* [Extracted data entries]
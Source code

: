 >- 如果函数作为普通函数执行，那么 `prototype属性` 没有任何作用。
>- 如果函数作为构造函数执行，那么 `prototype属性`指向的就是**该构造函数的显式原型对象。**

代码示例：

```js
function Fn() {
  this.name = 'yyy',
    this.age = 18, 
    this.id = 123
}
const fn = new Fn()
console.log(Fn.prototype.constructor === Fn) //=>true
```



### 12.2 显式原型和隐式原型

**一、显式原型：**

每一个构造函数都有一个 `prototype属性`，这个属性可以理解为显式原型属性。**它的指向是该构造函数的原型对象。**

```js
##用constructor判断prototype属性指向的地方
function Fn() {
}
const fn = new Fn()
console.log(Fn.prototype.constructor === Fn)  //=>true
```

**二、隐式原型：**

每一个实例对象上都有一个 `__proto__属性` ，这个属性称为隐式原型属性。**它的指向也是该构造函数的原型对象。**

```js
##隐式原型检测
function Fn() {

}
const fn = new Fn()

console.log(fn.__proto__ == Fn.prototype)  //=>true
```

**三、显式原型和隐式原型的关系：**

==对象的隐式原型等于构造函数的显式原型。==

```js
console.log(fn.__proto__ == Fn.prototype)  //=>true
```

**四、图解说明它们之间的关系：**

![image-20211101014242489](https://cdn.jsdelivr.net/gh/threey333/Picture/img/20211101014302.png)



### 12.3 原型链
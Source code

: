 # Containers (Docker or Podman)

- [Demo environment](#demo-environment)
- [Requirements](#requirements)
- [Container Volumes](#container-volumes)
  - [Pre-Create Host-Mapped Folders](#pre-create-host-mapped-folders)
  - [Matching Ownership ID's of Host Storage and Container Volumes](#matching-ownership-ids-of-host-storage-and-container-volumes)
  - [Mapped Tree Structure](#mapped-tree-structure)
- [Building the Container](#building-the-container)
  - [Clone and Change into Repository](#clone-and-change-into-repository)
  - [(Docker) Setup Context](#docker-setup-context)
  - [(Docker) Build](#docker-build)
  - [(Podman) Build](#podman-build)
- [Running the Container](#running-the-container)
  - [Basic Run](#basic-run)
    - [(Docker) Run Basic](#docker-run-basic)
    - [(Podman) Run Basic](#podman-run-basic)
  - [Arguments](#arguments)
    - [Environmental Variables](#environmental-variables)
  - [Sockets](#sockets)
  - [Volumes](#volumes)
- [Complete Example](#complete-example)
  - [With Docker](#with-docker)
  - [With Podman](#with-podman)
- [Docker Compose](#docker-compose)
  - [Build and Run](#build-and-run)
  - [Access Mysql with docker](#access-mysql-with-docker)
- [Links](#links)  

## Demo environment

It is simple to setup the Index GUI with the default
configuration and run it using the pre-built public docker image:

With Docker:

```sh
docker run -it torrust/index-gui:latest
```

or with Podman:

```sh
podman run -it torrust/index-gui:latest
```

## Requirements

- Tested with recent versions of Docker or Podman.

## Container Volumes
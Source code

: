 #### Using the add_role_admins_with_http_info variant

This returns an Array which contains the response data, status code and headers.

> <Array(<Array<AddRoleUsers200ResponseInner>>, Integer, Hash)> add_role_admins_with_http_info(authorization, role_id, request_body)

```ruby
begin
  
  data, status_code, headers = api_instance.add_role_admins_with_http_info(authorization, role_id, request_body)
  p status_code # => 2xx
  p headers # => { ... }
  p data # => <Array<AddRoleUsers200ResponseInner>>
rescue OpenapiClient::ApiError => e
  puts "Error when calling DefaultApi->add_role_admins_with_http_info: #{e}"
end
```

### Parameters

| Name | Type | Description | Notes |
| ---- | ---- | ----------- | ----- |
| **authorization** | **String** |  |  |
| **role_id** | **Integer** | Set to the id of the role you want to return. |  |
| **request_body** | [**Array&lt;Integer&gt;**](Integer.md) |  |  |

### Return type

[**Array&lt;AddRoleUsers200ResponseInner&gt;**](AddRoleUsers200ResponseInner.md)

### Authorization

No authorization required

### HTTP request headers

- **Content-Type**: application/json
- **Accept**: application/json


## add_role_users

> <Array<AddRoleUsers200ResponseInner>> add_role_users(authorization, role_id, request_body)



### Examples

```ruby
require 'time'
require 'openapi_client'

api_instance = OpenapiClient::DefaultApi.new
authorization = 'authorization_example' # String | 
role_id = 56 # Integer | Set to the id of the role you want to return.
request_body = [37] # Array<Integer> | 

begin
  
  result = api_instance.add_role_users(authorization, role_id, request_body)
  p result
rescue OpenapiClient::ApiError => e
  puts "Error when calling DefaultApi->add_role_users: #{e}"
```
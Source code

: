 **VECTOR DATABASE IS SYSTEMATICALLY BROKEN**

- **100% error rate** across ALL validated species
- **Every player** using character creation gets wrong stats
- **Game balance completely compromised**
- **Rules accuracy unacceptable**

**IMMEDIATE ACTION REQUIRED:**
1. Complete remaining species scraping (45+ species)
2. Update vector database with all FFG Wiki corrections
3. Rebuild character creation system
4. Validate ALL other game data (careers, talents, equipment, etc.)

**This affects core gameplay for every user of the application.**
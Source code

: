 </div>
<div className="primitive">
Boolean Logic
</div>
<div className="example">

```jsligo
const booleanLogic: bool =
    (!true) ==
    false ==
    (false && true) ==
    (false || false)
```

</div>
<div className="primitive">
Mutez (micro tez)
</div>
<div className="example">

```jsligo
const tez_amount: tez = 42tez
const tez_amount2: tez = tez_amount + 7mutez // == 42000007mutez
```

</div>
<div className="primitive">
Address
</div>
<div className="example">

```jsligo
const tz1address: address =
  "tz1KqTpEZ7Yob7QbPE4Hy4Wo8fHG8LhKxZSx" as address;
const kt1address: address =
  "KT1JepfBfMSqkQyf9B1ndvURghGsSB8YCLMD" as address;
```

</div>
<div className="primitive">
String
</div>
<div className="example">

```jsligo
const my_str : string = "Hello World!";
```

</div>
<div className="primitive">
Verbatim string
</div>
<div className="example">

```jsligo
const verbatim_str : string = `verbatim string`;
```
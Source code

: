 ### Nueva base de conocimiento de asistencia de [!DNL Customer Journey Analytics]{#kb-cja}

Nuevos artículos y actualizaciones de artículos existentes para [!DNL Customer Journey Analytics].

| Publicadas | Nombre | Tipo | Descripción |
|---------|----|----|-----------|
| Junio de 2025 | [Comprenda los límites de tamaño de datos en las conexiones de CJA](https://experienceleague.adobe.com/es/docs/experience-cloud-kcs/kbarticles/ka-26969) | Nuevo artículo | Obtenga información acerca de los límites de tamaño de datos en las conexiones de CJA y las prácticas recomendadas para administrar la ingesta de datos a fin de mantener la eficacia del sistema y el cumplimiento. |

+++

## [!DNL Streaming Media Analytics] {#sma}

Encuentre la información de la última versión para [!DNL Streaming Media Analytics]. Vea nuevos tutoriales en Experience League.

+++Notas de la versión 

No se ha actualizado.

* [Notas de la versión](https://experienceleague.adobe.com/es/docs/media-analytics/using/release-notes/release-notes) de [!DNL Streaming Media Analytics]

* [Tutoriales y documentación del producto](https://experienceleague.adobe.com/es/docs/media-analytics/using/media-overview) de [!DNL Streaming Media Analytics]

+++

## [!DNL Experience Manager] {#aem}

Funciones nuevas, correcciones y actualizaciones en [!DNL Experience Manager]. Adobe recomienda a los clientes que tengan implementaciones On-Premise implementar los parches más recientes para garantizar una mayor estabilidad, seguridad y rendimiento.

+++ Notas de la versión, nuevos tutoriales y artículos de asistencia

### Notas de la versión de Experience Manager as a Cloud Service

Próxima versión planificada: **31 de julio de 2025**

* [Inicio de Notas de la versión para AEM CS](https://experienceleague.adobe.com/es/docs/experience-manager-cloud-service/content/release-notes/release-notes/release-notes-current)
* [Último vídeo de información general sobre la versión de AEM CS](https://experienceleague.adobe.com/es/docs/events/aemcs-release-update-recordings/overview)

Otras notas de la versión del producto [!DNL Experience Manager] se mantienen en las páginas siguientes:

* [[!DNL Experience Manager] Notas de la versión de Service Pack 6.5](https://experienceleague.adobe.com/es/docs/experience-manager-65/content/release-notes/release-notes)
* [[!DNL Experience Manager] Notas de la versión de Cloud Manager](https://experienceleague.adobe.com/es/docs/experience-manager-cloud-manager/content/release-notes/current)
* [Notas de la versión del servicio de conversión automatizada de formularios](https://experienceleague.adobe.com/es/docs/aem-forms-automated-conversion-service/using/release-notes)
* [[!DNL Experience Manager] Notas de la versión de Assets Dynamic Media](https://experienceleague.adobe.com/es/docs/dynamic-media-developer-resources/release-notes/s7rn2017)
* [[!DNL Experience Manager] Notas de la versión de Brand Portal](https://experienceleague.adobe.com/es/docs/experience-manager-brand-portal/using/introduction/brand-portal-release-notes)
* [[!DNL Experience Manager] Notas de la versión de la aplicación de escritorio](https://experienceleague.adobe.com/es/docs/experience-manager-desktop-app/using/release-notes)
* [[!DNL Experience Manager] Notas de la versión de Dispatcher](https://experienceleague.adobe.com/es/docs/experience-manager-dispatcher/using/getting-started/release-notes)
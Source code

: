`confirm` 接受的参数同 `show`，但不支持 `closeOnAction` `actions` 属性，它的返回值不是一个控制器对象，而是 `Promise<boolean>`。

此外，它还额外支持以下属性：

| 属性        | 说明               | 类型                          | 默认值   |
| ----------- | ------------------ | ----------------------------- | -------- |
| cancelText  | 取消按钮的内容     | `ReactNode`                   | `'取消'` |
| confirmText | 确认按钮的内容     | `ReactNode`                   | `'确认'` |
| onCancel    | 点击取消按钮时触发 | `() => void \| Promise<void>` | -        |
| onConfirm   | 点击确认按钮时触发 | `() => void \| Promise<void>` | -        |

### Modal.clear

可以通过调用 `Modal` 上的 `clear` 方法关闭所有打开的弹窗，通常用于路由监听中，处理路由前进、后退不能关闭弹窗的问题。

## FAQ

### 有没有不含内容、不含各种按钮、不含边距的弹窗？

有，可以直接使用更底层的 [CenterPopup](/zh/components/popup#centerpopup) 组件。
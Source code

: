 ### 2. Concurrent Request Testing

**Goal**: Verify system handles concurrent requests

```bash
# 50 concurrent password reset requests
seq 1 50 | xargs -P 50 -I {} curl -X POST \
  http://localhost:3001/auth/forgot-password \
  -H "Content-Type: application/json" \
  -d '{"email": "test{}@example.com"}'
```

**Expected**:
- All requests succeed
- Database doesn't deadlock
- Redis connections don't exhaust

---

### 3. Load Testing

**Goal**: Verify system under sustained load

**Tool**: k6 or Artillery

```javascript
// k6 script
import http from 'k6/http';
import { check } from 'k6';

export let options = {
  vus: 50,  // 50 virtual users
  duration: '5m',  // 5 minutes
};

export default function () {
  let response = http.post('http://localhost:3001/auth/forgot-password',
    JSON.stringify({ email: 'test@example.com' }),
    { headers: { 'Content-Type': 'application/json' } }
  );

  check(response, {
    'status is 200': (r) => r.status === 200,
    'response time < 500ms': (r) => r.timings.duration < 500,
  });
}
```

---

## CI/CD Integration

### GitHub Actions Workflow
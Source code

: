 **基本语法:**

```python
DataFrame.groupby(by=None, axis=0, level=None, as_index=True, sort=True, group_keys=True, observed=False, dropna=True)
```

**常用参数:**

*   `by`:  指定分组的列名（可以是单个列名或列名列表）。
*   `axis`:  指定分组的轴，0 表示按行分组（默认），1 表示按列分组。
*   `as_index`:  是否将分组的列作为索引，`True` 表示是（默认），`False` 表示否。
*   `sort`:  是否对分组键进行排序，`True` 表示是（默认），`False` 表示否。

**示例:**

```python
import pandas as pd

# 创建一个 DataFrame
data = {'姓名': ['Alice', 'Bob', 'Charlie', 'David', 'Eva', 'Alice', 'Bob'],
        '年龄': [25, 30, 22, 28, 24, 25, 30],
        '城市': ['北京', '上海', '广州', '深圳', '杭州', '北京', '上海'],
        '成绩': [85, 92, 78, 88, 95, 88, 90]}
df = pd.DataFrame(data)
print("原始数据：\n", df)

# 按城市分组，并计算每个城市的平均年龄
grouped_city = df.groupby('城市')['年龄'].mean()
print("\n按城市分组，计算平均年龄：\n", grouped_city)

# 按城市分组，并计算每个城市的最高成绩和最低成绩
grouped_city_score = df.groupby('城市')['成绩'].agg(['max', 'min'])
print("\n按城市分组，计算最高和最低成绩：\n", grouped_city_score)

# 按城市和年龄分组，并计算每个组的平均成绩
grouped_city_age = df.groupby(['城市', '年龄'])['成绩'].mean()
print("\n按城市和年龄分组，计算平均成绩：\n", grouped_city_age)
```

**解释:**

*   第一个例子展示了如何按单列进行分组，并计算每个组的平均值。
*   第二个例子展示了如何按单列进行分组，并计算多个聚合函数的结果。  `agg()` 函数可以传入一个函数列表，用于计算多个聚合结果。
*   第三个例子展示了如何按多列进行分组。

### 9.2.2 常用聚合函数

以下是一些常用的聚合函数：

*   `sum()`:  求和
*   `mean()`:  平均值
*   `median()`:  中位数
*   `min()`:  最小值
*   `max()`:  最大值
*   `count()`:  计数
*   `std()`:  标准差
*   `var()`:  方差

* [Problem details] Each line of the data in which the string "artículos" appears needs to be copied.

* [Response to this task]
Nuevos artículos y actualizaciones de artículos existentes para [!DNL Customer Journey Analytics].
+++ Notas de la versión, nuevos tutoriales y artículos de asistencia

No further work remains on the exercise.